**DIRECTIONS:**
Once the line containing "### **Working**" is found in the records below, return it and each following line exactly, up to and including the line containing "The Streamlit interface", and nothing else.

**RAW DATA:**
────
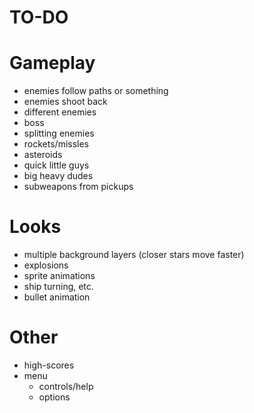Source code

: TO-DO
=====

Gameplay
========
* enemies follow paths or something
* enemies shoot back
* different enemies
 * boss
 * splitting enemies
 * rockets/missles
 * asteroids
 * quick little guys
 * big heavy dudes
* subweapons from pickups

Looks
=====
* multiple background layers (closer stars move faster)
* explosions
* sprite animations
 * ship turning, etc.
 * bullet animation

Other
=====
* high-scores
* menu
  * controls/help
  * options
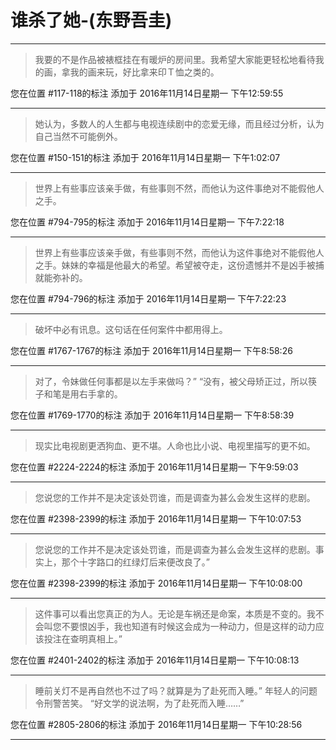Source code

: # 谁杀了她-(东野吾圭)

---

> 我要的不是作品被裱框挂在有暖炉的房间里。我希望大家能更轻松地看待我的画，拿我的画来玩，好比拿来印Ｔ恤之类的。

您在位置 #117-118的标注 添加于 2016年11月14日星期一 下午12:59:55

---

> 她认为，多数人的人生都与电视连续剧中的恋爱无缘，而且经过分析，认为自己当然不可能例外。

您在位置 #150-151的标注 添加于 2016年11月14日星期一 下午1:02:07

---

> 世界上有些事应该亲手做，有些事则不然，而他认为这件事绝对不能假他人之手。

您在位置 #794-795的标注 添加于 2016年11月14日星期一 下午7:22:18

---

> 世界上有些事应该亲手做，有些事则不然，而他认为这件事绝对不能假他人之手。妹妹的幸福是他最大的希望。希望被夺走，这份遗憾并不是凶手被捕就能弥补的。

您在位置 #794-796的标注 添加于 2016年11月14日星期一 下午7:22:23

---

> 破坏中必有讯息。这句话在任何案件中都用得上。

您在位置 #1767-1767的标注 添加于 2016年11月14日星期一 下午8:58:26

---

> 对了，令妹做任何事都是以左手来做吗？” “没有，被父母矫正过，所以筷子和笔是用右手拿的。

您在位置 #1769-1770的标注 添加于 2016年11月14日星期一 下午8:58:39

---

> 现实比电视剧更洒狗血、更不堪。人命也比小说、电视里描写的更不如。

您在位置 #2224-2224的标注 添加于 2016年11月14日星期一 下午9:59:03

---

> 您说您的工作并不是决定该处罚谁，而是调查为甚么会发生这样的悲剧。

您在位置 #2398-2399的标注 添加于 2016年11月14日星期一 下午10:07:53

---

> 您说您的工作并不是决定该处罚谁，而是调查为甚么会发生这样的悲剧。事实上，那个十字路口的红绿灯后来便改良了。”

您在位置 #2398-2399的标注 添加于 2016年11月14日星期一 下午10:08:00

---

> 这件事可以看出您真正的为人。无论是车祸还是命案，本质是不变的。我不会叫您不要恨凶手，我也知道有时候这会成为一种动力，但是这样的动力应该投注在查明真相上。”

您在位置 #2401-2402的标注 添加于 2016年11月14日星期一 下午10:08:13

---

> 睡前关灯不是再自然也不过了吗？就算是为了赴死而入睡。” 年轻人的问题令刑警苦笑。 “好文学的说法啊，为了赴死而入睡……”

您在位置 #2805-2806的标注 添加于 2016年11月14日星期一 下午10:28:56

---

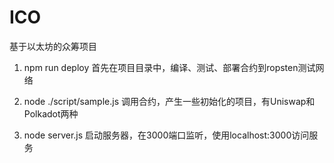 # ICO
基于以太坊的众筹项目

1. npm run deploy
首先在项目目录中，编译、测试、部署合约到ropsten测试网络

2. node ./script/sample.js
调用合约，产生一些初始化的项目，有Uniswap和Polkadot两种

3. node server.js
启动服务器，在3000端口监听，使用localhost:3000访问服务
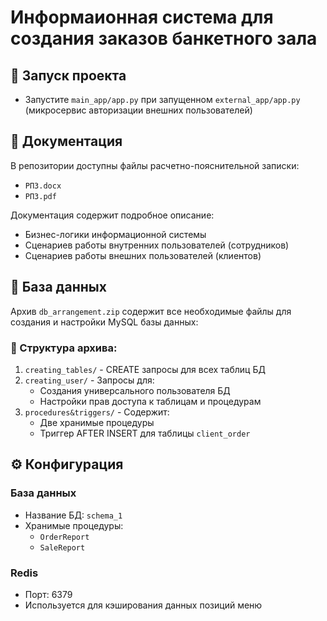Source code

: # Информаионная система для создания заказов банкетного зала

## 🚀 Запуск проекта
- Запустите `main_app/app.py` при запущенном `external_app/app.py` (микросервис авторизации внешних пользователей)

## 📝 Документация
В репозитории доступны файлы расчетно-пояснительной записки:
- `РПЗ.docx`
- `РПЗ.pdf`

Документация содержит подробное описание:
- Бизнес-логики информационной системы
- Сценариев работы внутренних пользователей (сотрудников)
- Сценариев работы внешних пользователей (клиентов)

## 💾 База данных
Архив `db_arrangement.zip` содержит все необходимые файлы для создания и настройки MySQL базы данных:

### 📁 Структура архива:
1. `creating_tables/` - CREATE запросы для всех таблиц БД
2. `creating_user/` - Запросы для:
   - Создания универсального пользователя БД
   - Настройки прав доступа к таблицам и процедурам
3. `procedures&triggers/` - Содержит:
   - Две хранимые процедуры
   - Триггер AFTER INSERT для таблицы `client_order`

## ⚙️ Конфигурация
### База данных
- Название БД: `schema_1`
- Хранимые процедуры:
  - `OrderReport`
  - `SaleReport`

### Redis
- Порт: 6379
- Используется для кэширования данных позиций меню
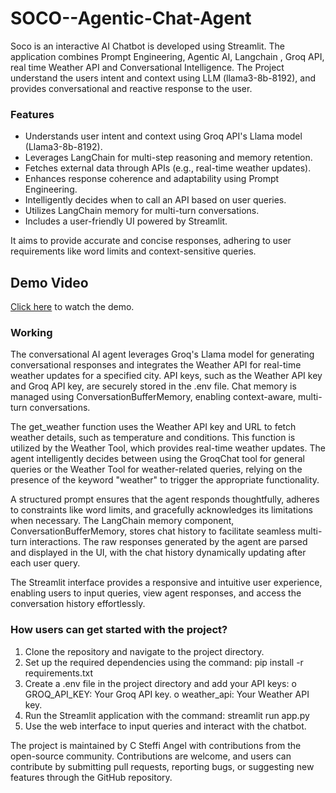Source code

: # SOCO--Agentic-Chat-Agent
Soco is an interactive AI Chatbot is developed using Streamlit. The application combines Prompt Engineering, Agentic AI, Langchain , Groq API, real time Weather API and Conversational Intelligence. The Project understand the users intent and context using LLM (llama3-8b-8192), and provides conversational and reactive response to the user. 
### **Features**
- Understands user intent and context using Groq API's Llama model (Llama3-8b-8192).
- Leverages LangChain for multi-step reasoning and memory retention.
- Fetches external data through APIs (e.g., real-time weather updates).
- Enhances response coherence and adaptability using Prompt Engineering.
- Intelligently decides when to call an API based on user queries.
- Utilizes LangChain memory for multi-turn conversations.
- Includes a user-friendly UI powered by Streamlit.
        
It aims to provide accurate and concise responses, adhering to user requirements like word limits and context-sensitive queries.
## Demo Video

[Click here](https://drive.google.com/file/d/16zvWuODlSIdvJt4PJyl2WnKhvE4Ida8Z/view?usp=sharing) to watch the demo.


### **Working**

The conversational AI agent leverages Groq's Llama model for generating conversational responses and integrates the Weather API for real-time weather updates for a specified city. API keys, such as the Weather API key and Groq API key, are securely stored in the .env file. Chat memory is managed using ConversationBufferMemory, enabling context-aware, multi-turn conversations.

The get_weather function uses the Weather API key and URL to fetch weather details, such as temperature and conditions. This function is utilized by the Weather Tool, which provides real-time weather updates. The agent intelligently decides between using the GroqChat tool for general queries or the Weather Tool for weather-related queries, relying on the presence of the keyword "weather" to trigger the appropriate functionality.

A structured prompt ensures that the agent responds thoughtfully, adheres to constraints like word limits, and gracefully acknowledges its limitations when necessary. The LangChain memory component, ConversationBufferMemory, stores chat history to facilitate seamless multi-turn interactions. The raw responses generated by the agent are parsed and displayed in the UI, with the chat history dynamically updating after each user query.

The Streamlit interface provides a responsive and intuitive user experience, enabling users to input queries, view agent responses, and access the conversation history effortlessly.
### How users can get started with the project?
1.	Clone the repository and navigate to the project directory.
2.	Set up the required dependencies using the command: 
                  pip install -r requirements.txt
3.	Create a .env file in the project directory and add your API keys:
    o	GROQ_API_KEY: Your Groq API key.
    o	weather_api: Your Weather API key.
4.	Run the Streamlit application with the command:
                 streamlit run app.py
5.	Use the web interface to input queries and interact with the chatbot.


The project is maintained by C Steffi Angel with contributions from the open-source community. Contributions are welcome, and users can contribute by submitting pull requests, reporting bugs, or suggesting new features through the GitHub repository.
────
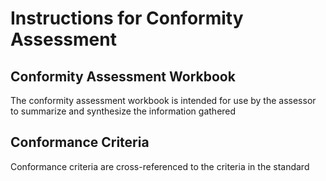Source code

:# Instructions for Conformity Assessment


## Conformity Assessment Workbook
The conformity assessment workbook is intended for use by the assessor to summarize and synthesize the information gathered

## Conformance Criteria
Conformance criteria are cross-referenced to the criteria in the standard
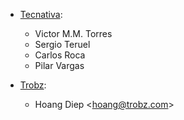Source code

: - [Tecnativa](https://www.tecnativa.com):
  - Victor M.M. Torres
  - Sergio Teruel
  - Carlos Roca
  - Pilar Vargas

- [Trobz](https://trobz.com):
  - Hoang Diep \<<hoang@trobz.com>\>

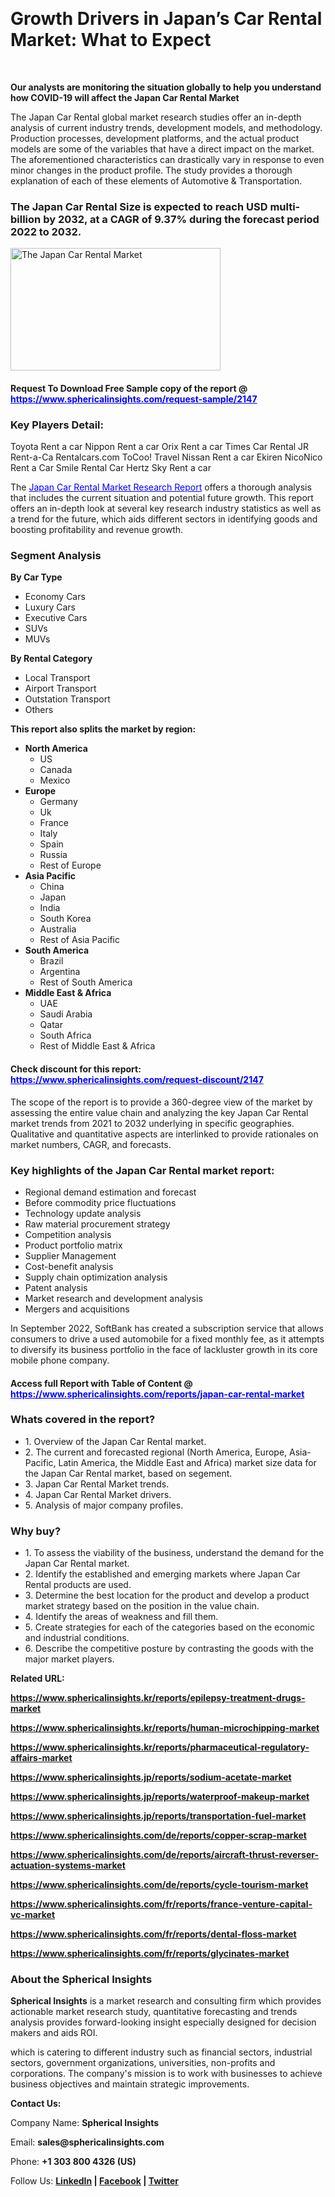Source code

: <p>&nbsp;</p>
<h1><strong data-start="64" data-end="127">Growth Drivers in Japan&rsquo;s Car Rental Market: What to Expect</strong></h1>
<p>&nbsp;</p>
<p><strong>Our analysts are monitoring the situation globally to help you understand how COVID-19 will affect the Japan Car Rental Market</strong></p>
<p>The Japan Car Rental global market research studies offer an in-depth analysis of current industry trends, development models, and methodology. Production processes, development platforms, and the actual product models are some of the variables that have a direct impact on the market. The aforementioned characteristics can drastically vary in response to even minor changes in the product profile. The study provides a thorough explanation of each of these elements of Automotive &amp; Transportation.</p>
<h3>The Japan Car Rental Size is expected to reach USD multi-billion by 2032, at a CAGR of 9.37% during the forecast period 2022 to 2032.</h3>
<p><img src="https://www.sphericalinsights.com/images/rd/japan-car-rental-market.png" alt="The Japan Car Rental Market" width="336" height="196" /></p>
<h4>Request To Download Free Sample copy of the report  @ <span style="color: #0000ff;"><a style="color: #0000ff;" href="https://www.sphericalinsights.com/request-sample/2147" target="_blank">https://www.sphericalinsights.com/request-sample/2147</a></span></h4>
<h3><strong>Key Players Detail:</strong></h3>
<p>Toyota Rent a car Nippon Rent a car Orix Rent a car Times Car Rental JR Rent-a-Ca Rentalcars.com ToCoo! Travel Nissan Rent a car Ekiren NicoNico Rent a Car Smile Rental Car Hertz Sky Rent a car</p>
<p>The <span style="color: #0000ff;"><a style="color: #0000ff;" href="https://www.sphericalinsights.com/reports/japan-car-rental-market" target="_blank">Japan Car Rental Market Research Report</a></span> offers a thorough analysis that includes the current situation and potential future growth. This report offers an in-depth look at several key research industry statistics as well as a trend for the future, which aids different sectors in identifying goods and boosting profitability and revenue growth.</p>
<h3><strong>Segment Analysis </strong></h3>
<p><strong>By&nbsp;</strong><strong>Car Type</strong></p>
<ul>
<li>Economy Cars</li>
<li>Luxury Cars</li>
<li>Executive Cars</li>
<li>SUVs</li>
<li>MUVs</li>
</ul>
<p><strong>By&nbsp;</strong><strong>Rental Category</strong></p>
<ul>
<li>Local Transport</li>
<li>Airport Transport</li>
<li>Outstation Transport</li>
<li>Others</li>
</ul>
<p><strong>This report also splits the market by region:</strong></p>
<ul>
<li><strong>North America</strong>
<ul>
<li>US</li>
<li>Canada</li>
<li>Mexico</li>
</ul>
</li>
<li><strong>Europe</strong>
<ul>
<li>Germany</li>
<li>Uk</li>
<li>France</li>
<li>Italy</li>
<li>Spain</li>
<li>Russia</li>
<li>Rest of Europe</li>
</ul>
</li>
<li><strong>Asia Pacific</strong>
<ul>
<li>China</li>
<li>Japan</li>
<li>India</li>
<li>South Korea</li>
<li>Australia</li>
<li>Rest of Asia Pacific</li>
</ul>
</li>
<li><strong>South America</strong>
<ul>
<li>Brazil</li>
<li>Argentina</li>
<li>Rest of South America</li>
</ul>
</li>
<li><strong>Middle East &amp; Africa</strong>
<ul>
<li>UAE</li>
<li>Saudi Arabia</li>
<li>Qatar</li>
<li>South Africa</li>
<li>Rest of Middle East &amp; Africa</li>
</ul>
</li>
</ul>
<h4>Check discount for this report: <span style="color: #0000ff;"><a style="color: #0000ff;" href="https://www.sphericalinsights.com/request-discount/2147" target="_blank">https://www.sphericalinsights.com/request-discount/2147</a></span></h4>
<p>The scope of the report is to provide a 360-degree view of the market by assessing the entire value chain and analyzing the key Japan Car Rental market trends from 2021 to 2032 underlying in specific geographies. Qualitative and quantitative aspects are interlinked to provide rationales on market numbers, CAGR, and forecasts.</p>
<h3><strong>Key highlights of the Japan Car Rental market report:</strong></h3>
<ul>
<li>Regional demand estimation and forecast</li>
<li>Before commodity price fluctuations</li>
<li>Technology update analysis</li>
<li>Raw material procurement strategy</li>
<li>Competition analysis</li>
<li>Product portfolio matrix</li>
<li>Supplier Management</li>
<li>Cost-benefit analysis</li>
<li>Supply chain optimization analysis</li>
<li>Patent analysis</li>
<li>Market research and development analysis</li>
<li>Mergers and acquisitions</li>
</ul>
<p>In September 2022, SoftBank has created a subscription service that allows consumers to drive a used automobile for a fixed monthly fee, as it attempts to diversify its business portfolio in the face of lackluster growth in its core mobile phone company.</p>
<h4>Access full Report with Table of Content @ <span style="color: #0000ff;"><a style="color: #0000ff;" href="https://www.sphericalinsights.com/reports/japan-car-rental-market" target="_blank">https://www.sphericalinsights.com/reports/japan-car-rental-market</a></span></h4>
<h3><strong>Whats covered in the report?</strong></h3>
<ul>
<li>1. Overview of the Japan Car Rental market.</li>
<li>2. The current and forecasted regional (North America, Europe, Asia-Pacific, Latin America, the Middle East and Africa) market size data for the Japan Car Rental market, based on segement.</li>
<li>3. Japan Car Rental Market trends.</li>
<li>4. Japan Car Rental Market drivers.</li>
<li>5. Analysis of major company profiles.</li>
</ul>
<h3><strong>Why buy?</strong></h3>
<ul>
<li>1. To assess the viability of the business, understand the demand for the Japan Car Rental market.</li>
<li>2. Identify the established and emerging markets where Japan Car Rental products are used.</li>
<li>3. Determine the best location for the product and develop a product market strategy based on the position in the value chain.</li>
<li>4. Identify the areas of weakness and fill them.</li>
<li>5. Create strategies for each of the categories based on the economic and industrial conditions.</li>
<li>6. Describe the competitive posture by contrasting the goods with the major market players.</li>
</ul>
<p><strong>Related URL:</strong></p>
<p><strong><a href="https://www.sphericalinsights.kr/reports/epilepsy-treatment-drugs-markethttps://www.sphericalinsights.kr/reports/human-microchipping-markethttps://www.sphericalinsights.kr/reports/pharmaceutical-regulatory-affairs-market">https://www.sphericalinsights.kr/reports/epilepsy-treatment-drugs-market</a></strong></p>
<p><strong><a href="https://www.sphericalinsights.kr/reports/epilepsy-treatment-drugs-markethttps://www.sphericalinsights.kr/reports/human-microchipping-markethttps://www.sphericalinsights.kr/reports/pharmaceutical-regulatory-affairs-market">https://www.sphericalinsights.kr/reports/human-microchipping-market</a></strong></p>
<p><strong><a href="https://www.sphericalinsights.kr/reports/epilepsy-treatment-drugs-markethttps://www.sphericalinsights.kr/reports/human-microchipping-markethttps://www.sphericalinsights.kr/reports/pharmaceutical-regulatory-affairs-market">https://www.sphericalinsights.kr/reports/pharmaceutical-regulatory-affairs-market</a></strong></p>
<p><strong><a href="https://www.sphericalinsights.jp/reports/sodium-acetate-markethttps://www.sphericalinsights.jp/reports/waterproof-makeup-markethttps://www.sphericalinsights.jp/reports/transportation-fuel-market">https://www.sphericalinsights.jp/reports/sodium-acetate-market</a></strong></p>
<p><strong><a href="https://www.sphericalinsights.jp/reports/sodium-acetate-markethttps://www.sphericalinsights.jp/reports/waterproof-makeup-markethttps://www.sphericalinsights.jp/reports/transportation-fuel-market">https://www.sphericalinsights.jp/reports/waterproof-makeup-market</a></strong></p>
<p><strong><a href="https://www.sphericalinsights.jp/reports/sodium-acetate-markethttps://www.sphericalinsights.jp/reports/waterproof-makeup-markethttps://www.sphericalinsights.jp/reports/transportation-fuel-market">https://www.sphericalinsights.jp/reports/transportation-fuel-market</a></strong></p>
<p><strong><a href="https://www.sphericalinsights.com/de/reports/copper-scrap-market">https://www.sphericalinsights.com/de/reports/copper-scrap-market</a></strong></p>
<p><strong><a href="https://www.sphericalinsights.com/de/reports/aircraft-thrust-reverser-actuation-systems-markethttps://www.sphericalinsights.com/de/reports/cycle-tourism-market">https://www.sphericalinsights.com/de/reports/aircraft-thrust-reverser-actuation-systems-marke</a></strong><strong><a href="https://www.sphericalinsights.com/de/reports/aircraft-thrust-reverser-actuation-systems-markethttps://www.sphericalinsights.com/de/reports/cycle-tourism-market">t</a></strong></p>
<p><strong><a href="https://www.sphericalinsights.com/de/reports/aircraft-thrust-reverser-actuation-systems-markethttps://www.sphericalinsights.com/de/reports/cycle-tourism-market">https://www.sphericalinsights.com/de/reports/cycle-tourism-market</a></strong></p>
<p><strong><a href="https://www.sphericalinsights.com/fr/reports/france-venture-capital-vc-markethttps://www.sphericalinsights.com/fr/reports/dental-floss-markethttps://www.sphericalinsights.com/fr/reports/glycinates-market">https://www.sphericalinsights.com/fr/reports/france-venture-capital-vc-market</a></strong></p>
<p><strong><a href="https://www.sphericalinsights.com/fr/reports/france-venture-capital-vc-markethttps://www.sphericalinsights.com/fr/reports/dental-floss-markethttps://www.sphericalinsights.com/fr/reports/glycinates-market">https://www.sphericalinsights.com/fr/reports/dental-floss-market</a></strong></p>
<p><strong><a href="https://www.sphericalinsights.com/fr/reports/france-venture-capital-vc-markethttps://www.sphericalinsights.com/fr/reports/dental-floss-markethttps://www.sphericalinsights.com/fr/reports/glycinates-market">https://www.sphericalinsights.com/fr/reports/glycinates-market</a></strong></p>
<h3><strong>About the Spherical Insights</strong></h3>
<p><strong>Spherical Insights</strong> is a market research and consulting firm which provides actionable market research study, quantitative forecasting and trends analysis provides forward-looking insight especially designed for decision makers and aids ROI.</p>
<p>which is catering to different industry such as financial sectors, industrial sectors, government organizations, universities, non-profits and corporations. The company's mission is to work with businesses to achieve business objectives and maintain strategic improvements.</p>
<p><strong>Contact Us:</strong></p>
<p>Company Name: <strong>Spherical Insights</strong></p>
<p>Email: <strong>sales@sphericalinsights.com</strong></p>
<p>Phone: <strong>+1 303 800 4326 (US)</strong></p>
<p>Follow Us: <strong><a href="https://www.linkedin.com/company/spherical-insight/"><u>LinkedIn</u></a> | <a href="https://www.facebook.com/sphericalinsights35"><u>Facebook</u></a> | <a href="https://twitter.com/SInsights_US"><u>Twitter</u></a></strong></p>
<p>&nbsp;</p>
────
**SOLUTION TO THIS TASK:**
### **Working**

The conversational AI agent leverages Groq's Llama model for generating conversational responses and integrates the Weather API for real-time weather updates for a specified city. API keys, such as the Weather API key and Groq API key, are securely stored in the .env file. Chat memory is managed using ConversationBufferMemory, enabling context-aware, multi-turn conversations.

The get_weather function uses the Weather API key and URL to fetch weather details, such as temperature and conditions. This function is utilized by the Weather Tool, which provides real-time weather updates. The agent intelligently decides between using the GroqChat tool for general queries or the Weather Tool for weather-related queries, relying on the presence of the keyword "weather" to trigger the appropriate functionality.

A structured prompt ensures that the agent responds thoughtfully, adheres to constraints like word limits, and gracefully acknowledges its limitations when necessary. The LangChain memory component, ConversationBufferMemory, stores chat history to facilitate seamless multi-turn interactions. The raw responses generated by the agent are parsed and displayed in the UI, with the chat history dynamically updating after each user query.

The Streamlit interface provides a responsive and intuitive user experience, enabling users to input queries, view agent responses, and access the conversation history effortlessly.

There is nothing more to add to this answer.